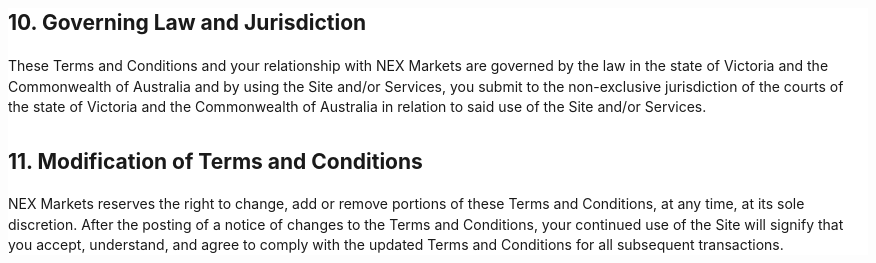 ## 10.  Governing Law and Jurisdiction

These Terms and Conditions and your relationship with NEX Markets are governed by the law in the state of Victoria and the Commonwealth of Australia and by using the Site and/or Services, you submit to the non-exclusive jurisdiction of the courts of the state of Victoria and the Commonwealth of Australia in relation to said use of the Site and/or Services.

## 11. Modification of Terms and Conditions

NEX Markets reserves the right to change, add or remove portions of these Terms and Conditions, at any time, at its sole discretion. After the posting of a notice of changes to the Terms and Conditions, your continued use of the Site will signify that you accept, understand, and agree to comply with the updated Terms and Conditions for all subsequent transactions.
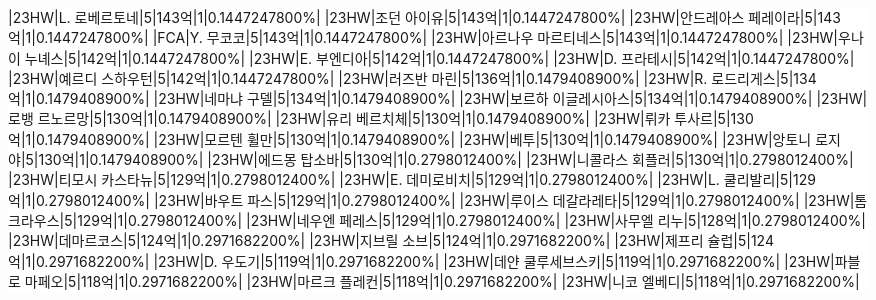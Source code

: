 |23HW|L. 로베르토네|5|143억|1|0.1447247800%|
|23HW|조던 아이유|5|143억|1|0.1447247800%|
|23HW|안드레아스 페레이라|5|143억|1|0.1447247800%|
|FCA|Y. 무코코|5|143억|1|0.1447247800%|
|23HW|아르나우 마르티네스|5|143억|1|0.1447247800%|
|23HW|우나이 누녜스|5|142억|1|0.1447247800%|
|23HW|E. 부엔디아|5|142억|1|0.1447247800%|
|23HW|D. 프라테시|5|142억|1|0.1447247800%|
|23HW|예르디 스하우턴|5|142억|1|0.1447247800%|
|23HW|러즈반 마린|5|136억|1|0.1479408900%|
|23HW|R. 로드리게스|5|134억|1|0.1479408900%|
|23HW|네마냐 구델|5|134억|1|0.1479408900%|
|23HW|보르하 이글레시아스|5|134억|1|0.1479408900%|
|23HW|로뱅 르노르망|5|130억|1|0.1479408900%|
|23HW|유리 베르치체|5|130억|1|0.1479408900%|
|23HW|뤼카 투사르|5|130억|1|0.1479408900%|
|23HW|모르텐 휠만|5|130억|1|0.1479408900%|
|23HW|베투|5|130억|1|0.1479408900%|
|23HW|앙토니 로지야|5|130억|1|0.1479408900%|
|23HW|에드몽 탑소바|5|130억|1|0.2798012400%|
|23HW|니콜라스 회플러|5|130억|1|0.2798012400%|
|23HW|티모시 카스타뉴|5|129억|1|0.2798012400%|
|23HW|E. 데미로비치|5|129억|1|0.2798012400%|
|23HW|L. 쿨리발리|5|129억|1|0.2798012400%|
|23HW|바우트 파스|5|129억|1|0.2798012400%|
|23HW|루이스 데갈라레타|5|129억|1|0.2798012400%|
|23HW|톰 크라우스|5|129억|1|0.2798012400%|
|23HW|네우엔 페레스|5|129억|1|0.2798012400%|
|23HW|사무엘 리누|5|128억|1|0.2798012400%|
|23HW|데마르코스|5|124억|1|0.2971682200%|
|23HW|지브릴 소브|5|124억|1|0.2971682200%|
|23HW|제프리 슐럽|5|124억|1|0.2971682200%|
|23HW|D. 우도기|5|119억|1|0.2971682200%|
|23HW|데얀 쿨루세브스키|5|119억|1|0.2971682200%|
|23HW|파블로 마페오|5|118억|1|0.2971682200%|
|23HW|마르크 플레컨|5|118억|1|0.2971682200%|
|23HW|니코 엘베디|5|118억|1|0.2971682200%|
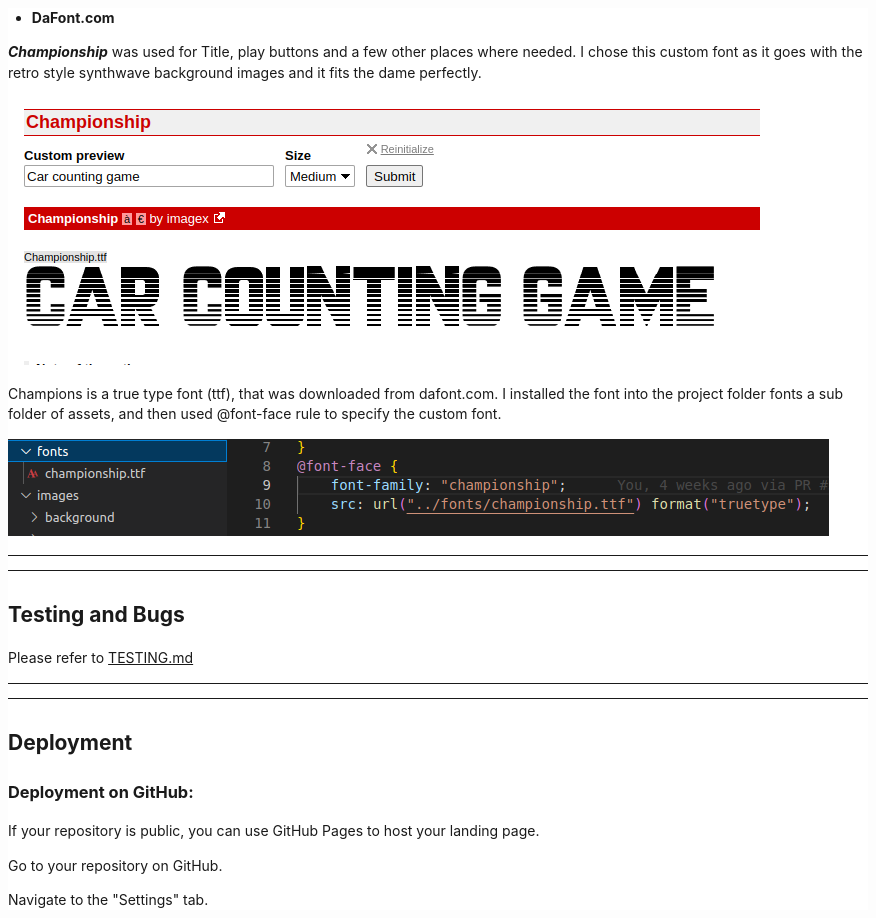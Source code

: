 - **DaFont.com** 

***Championship*** was used for Title, play buttons and a few other places where needed. I chose this custom font as it goes with the retro style synthwave background images and it fits the dame perfectly.

![DaFont](documentation/images/design/dafont-com.png)

Champions is a true type font (ttf), that was downloaded from dafont.com. I installed the font into the project folder fonts a sub folder of assets, and then used @font-face rule to specify the custom font. 

![alt text](documentation/images/design/font-install.png)


---
---

## Testing and Bugs

Please refer to [TESTING.md](documentation/TESTING.md)

---
---

## Deployment

### Deployment on GitHub: 

If your repository is public, you can use GitHub Pages to host your landing page. 

Go to your repository on GitHub. 

Navigate to the "Settings" tab. 
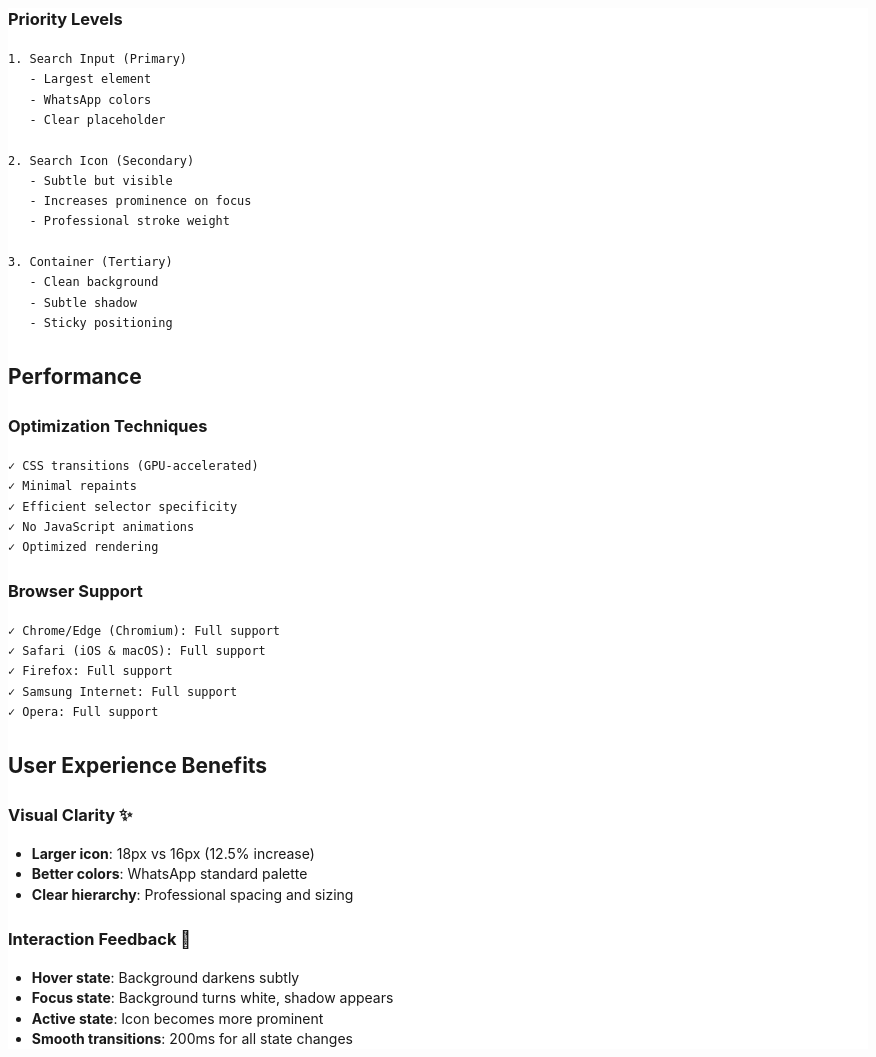### Priority Levels
```
1. Search Input (Primary)
   - Largest element
   - WhatsApp colors
   - Clear placeholder
   
2. Search Icon (Secondary)
   - Subtle but visible
   - Increases prominence on focus
   - Professional stroke weight
   
3. Container (Tertiary)
   - Clean background
   - Subtle shadow
   - Sticky positioning
```

## Performance

### Optimization Techniques
```
✓ CSS transitions (GPU-accelerated)
✓ Minimal repaints
✓ Efficient selector specificity
✓ No JavaScript animations
✓ Optimized rendering
```

### Browser Support
```
✓ Chrome/Edge (Chromium): Full support
✓ Safari (iOS & macOS): Full support
✓ Firefox: Full support
✓ Samsung Internet: Full support
✓ Opera: Full support
```

## User Experience Benefits

### Visual Clarity ✨
- **Larger icon**: 18px vs 16px (12.5% increase)
- **Better colors**: WhatsApp standard palette
- **Clear hierarchy**: Professional spacing and sizing

### Interaction Feedback 🎯
- **Hover state**: Background darkens subtly
- **Focus state**: Background turns white, shadow appears
- **Active state**: Icon becomes more prominent
- **Smooth transitions**: 200ms for all state changes
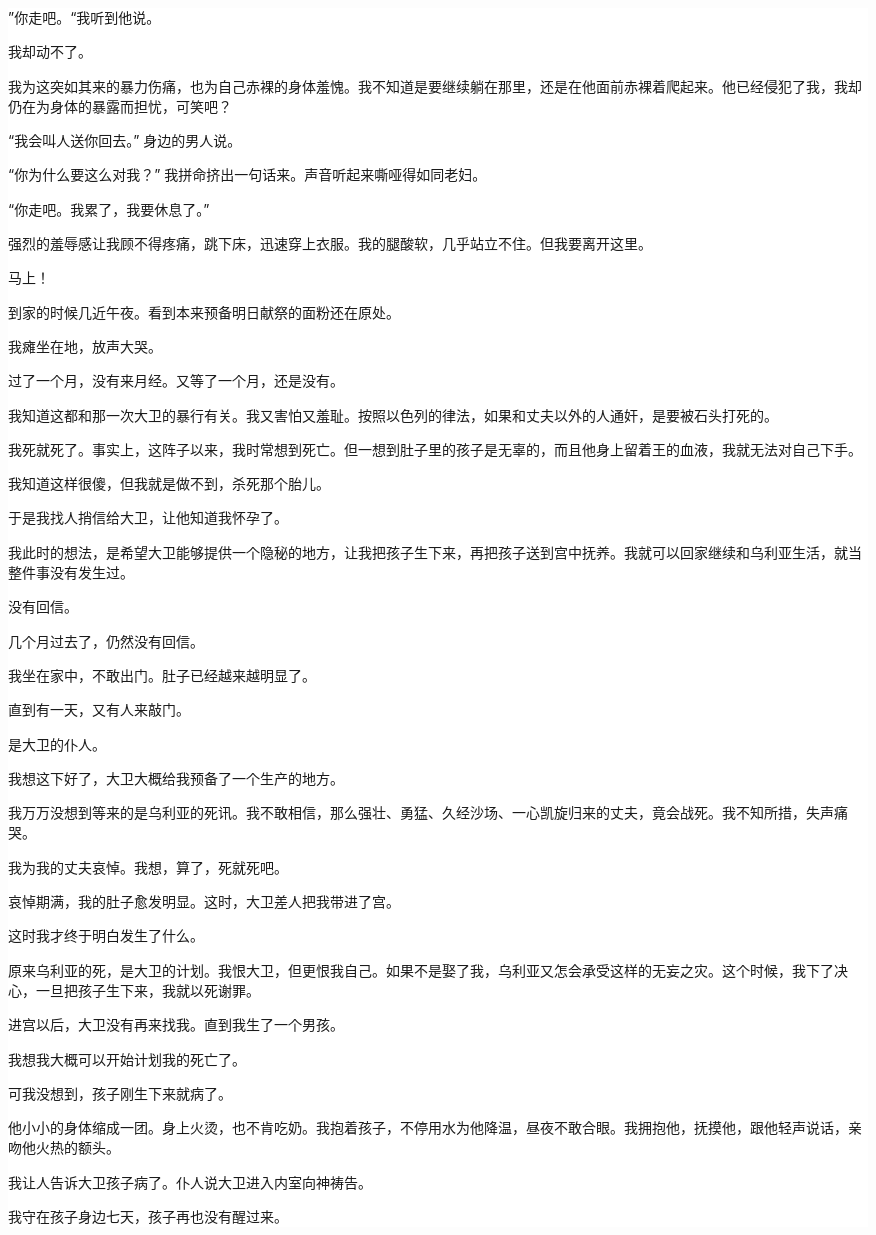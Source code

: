 ”你走吧。“我听到他说。

我却动不了。

我为这突如其来的暴力伤痛，也为自己赤裸的身体羞愧。我不知道是要继续躺在那里，还是在他面前赤裸着爬起来。他已经侵犯了我，我却仍在为身体的暴露而担忧，可笑吧？

“我会叫人送你回去。” 身边的男人说。

“你为什么要这么对我？” 我拼命挤出一句话来。声音听起来嘶哑得如同老妇。

“你走吧。我累了，我要休息了。”

强烈的羞辱感让我顾不得疼痛，跳下床，迅速穿上衣服。我的腿酸软，几乎站立不住。但我要离开这里。

马上！

到家的时候几近午夜。看到本来预备明日献祭的面粉还在原处。

我瘫坐在地，放声大哭。

过了一个月，没有来月经。又等了一个月，还是没有。

我知道这都和那一次大卫的暴行有关。我又害怕又羞耻。按照以色列的律法，如果和丈夫以外的人通奸，是要被石头打死的。

我死就死了。事实上，这阵子以来，我时常想到死亡。但一想到肚子里的孩子是无辜的，而且他身上留着王的血液，我就无法对自己下手。

我知道这样很傻，但我就是做不到，杀死那个胎儿。

于是我找人捎信给大卫，让他知道我怀孕了。

我此时的想法，是希望大卫能够提供一个隐秘的地方，让我把孩子生下来，再把孩子送到宫中抚养。我就可以回家继续和乌利亚生活，就当整件事没有发生过。

没有回信。

几个月过去了，仍然没有回信。

我坐在家中，不敢出门。肚子已经越来越明显了。

直到有一天，又有人来敲门。

是大卫的仆人。

我想这下好了，大卫大概给我预备了一个生产的地方。

我万万没想到等来的是乌利亚的死讯。我不敢相信，那么强壮、勇猛、久经沙场、一心凯旋归来的丈夫，竟会战死。我不知所措，失声痛哭。

我为我的丈夫哀悼。我想，算了，死就死吧。

哀悼期满，我的肚子愈发明显。这时，大卫差人把我带进了宫。

这时我才终于明白发生了什么。

原来乌利亚的死，是大卫的计划。我恨大卫，但更恨我自己。如果不是娶了我，乌利亚又怎会承受这样的无妄之灾。这个时候，我下了决心，一旦把孩子生下来，我就以死谢罪。

进宫以后，大卫没有再来找我。直到我生了一个男孩。

我想我大概可以开始计划我的死亡了。

可我没想到，孩子刚生下来就病了。

他小小的身体缩成一团。身上火烫，也不肯吃奶。我抱着孩子，不停用水为他降温，昼夜不敢合眼。我拥抱他，抚摸他，跟他轻声说话，亲吻他火热的额头。

我让人告诉大卫孩子病了。仆人说大卫进入内室向神祷告。

我守在孩子身边七天，孩子再也没有醒过来。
§ §
#### EXERCISE:
Set down exactly the lines above, from the one containing "我瘫坐在地，放声大哭。" to the final line of the material, with both ends kept and no other lines.

#### ANSWER SPACE:
我瘫坐在地，放声大哭。

过了一个月，没有来月经。又等了一个月，还是没有。

我知道这都和那一次大卫的暴行有关。我又害怕又羞耻。按照以色列的律法，如果和丈夫以外的人通奸，是要被石头打死的。

我死就死了。事实上，这阵子以来，我时常想到死亡。但一想到肚子里的孩子是无辜的，而且他身上留着王的血液，我就无法对自己下手。

我知道这样很傻，但我就是做不到，杀死那个胎儿。

于是我找人捎信给大卫，让他知道我怀孕了。

我此时的想法，是希望大卫能够提供一个隐秘的地方，让我把孩子生下来，再把孩子送到宫中抚养。我就可以回家继续和乌利亚生活，就当整件事没有发生过。

没有回信。

几个月过去了，仍然没有回信。

我坐在家中，不敢出门。肚子已经越来越明显了。

直到有一天，又有人来敲门。

是大卫的仆人。

我想这下好了，大卫大概给我预备了一个生产的地方。

我万万没想到等来的是乌利亚的死讯。我不敢相信，那么强壮、勇猛、久经沙场、一心凯旋归来的丈夫，竟会战死。我不知所措，失声痛哭。

我为我的丈夫哀悼。我想，算了，死就死吧。

哀悼期满，我的肚子愈发明显。这时，大卫差人把我带进了宫。

这时我才终于明白发生了什么。

原来乌利亚的死，是大卫的计划。我恨大卫，但更恨我自己。如果不是娶了我，乌利亚又怎会承受这样的无妄之灾。这个时候，我下了决心，一旦把孩子生下来，我就以死谢罪。

进宫以后，大卫没有再来找我。直到我生了一个男孩。

我想我大概可以开始计划我的死亡了。

可我没想到，孩子刚生下来就病了。

他小小的身体缩成一团。身上火烫，也不肯吃奶。我抱着孩子，不停用水为他降温，昼夜不敢合眼。我拥抱他，抚摸他，跟他轻声说话，亲吻他火热的额头。

我让人告诉大卫孩子病了。仆人说大卫进入内室向神祷告。

我守在孩子身边七天，孩子再也没有醒过来。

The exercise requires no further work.